IASB Guidelines for Financial Reporting
The conceptual Framework issued by the International Accounting Standards Board, referred to as IASB here in after in this document, guides the accountants in preparation and presentation of financial statements in accordance with in the International Accounting Standards (IAS) and International Financial Reporting Standards (IFRS). Detailed discussion on the financial reporting of Macmohon Holdings Limited, Marcantile Investments Company Limited and Maca Limited is made in this document.
IASB has issued IASs and IFRSs which are to be followed by the accountants strictly while preparing financial reports. Evaluation of financial statements of few companies listed in ASX has been made here. Along with that the news articles, documents and other research papers shall be evaluated with the objective of understanding nuances of IASs and IFRSs.
Companies are required to comply with appropriate accounting standards to report financial information in a suitable format. IASB has issued number of accounting standards that countries have more or less followed to develop their own sets of accounting standards applicable for financial reporting. Australian Accounting Standards Board (AASB) has issued standards for accounting which Australian companies must follow (Schaltegger and Burritt, 2017).
Disclosure requirements:Number of articles have been written on the importance of increasing the disclosure requirements in financial reports. It is specifically considering the fact that the size and operations of entities over the years have increased multiple times with ever increasing impact of globalization. However, the entities despite becoming so large have not really changed the financial information reported by them. As a result the financial reports prepared under the existing standards applicable are not really capable in properly disclosing the financial position and performance of these large multi-national entities (Christensen et. al. 2015).
Hans Hoogervorst, Chairman of IASB, in his 10 point agenda speech in IFRS Conference in Amsterdam, Netherlands mentioned the importance of breaking the boilerplate in financial reporting. It is essential to improve the disclosure requirements and thus, necessary to make behavioural changes in financial reporting disclosure. Since there has been no change in the conceptual framework for number of years now the disclosure requirements for large and small entities have remained more or less similar (Nobes, 2014). Thus, for large entities with significant business operations in different parts of the world the current financial reporting requirements are not appropriate to disclose all necessary information required by the users.
Thus, the existing financial reporting requirements is not commensurate for large entities with huge amount of operations spreading in different parts of the world. The financial reporting requirements though appropriate for normal entities with significant operations but often not commensurate with the size and business operations of multi-national large entities. Hence, valuable information is often hidden by the boilerplate disclosures (Cascino and Gassen, 2015).

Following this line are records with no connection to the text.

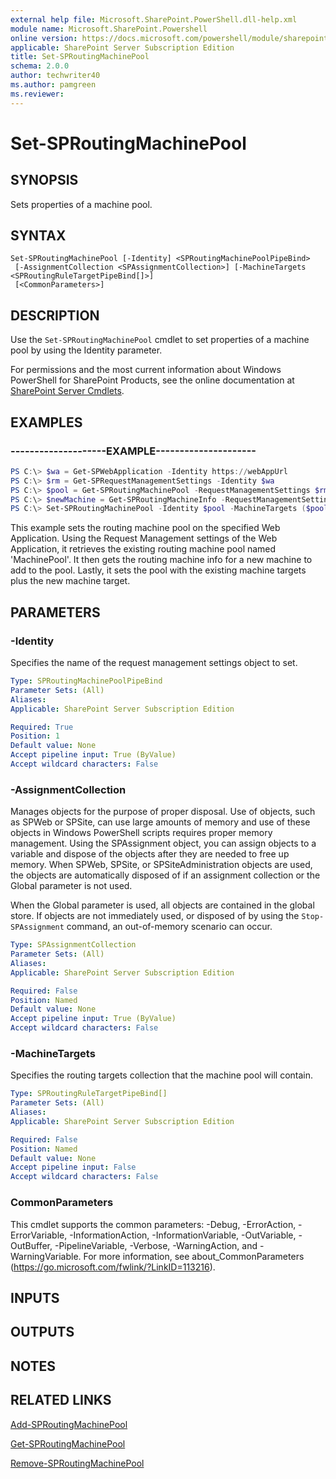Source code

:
 ```yaml
---
external help file: Microsoft.SharePoint.PowerShell.dll-help.xml
module name: Microsoft.SharePoint.Powershell
online version: https://docs.microsoft.com/powershell/module/sharepoint-server/set-sproutingmachinepool
applicable: SharePoint Server Subscription Edition
title: Set-SPRoutingMachinePool
schema: 2.0.0
author: techwriter40
ms.author: pamgreen
ms.reviewer:
---
```


# Set-SPRoutingMachinePool

## SYNOPSIS
Sets properties of a machine pool.


## SYNTAX

```
Set-SPRoutingMachinePool [-Identity] <SPRoutingMachinePoolPipeBind>
 [-AssignmentCollection <SPAssignmentCollection>] [-MachineTargets <SPRoutingRuleTargetPipeBind[]>]
 [<CommonParameters>]
```

## DESCRIPTION
Use the `Set-SPRoutingMachinePool` cmdlet to set properties of a machine pool by using the Identity parameter.

For permissions and the most current information about Windows PowerShell for SharePoint Products, see the online documentation at [SharePoint Server Cmdlets](https://docs.microsoft.com/powershell/sharepoint/sharepoint-server/sharepoint-server-cmdlets).

## EXAMPLES

### --------------------EXAMPLE---------------------
```powershell
PS C:\> $wa = Get-SPWebApplication -Identity https://webAppUrl
PS C:\> $rm = Get-SPRequestManagementSettings -Identity $wa
PS C:\> $pool = Get-SPRoutingMachinePool -RequestManagementSettings $rm -Name 'MachinePool'
PS C:\> $newMachine = Get-SPRoutingMachineInfo -RequestManagementSettings $rm -Name SP01
PS C:\> Set-SPRoutingMachinePool -Identity $pool -MachineTargets ($pool.MachineTargets + $newMachine)
```
This example sets the routing machine pool on the specified Web Application. Using the Request Management settings of the Web Application, it retrieves the existing routing machine pool named 'MachinePool'. It then gets the routing machine info for a new machine to add to the pool. Lastly, it sets the pool with the existing machine targets plus the new machine target.

## PARAMETERS

### -Identity
Specifies the name of the request management settings object to set.

```yaml
Type: SPRoutingMachinePoolPipeBind
Parameter Sets: (All)
Aliases: 
Applicable: SharePoint Server Subscription Edition

Required: True
Position: 1
Default value: None
Accept pipeline input: True (ByValue)
Accept wildcard characters: False
```

### -AssignmentCollection
Manages objects for the purpose of proper disposal.
Use of objects, such as SPWeb or SPSite, can use large amounts of memory and use of these objects in Windows PowerShell scripts requires proper memory management.
Using the SPAssignment object, you can assign objects to a variable and dispose of the objects after they are needed to free up memory.
When SPWeb, SPSite, or SPSiteAdministration objects are used, the objects are automatically disposed of if an assignment collection or the Global parameter is not used.

When the Global parameter is used, all objects are contained in the global store.
If objects are not immediately used, or disposed of by using the `Stop-SPAssignment` command, an out-of-memory scenario can occur.

```yaml
Type: SPAssignmentCollection
Parameter Sets: (All)
Aliases: 
Applicable: SharePoint Server Subscription Edition

Required: False
Position: Named
Default value: None
Accept pipeline input: True (ByValue)
Accept wildcard characters: False
```

### -MachineTargets
Specifies the routing targets collection that the machine pool will contain.

```yaml
Type: SPRoutingRuleTargetPipeBind[]
Parameter Sets: (All)
Aliases: 
Applicable: SharePoint Server Subscription Edition

Required: False
Position: Named
Default value: None
Accept pipeline input: False
Accept wildcard characters: False
```

### CommonParameters
This cmdlet supports the common parameters: -Debug, -ErrorAction, -ErrorVariable, -InformationAction, -InformationVariable, -OutVariable, -OutBuffer, -PipelineVariable, -Verbose, -WarningAction, and -WarningVariable. For more information, see about_CommonParameters (https://go.microsoft.com/fwlink/?LinkID=113216).

## INPUTS

## OUTPUTS

## NOTES

## RELATED LINKS

[Add-SPRoutingMachinePool](Add-SPRoutingMachinePool.md)

[Get-SPRoutingMachinePool](Get-SPRoutingMachinePool.md)

[Remove-SPRoutingMachinePool](Remove-SPRoutingMachinePool.md)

Need for Improving Disclosure Requirements
IAS 1, Presentation of financial statements, issued by the IASB provides all relevant guidelines and provisions to be followed for presentation of different items and the structure in financial statements. As per IAS 1 an entity must disclose the amount of profit earned or loss incurred from business operations by preparing the books of accounts in accordance with the fundamental principles of accounting. The IASB has stated that an entity must disclose financial information by following the three fundamental accounting concepts; these are Accrual basis of accounting, Going concern assumption and consistency (Abata, 2015.). In case an entity has not followed any particular fundamental accounting principles then necessary disclosure shall be made in the notes to accounts.

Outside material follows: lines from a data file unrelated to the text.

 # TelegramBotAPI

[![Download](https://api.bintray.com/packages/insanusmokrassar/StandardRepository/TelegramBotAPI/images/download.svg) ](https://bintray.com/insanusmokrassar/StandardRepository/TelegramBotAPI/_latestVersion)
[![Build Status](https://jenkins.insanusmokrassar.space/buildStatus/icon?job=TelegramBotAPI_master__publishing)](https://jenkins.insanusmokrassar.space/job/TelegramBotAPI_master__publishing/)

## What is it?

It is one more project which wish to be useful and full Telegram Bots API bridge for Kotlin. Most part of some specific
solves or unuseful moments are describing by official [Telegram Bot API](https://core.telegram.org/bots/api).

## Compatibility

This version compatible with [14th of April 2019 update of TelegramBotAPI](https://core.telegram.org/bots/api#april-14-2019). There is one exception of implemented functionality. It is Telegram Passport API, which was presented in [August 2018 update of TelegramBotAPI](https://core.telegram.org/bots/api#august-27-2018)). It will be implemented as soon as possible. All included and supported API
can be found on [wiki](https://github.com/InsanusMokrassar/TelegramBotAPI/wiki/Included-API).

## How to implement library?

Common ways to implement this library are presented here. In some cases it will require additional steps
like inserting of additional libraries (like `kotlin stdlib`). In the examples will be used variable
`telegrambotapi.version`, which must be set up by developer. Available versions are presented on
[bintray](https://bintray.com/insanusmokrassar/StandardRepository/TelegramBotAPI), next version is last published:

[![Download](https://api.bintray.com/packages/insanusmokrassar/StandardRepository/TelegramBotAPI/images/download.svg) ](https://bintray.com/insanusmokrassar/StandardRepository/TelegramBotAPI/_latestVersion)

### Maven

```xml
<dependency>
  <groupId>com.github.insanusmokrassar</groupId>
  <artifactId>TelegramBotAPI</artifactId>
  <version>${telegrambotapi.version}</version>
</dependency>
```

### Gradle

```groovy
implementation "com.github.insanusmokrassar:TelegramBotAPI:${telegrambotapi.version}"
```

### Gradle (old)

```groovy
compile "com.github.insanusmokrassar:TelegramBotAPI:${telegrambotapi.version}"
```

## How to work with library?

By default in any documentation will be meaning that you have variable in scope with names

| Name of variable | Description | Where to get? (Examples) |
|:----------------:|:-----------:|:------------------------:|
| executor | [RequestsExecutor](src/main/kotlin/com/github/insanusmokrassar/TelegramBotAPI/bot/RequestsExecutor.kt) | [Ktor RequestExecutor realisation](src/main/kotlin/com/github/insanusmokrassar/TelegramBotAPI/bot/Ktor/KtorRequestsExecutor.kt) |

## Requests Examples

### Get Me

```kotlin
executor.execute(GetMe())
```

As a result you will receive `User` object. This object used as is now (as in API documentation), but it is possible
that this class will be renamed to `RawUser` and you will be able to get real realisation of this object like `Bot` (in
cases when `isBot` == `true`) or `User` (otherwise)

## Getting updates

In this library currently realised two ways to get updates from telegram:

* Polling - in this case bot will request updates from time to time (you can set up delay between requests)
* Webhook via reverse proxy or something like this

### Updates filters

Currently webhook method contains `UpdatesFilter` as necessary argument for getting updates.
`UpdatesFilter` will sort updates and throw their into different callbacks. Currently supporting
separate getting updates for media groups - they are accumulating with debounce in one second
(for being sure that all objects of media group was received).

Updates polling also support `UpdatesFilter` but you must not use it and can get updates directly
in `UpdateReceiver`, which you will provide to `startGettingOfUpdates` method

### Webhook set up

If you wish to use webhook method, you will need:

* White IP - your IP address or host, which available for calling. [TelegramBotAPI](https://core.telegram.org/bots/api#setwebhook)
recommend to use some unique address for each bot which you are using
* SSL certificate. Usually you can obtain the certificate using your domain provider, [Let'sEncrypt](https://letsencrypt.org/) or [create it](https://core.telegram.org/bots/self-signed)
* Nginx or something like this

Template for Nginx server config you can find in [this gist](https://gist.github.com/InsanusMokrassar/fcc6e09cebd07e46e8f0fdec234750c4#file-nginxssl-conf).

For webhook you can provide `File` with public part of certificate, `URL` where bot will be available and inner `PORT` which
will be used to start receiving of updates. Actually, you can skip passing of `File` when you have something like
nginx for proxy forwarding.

The operating profit before interest and tax in case of an entity must be reported in accordance with the accounting principles and policies. Operating profit before interest and tax is the amount of profit earned by an entity after deducting all expenditures except interest and tax. Operating profit before and interest and tax is calculated by taking into consideration the amount of revenue from continuing operations. The current IFRS framework definitely provides significant details about the various expenditures that have to be deducted in order to calculate the operating profit before interest and tax. However, with ever changing dynamics of business and expansion of business to different corners of the world it is important to keep on modifying the existing framework of IFRS for better clarity in financial reporting (Schaltegger, Burritt and Petersen, 2017). This includes clarity to the definition provided in the existing framework for operating profit before interest and tax.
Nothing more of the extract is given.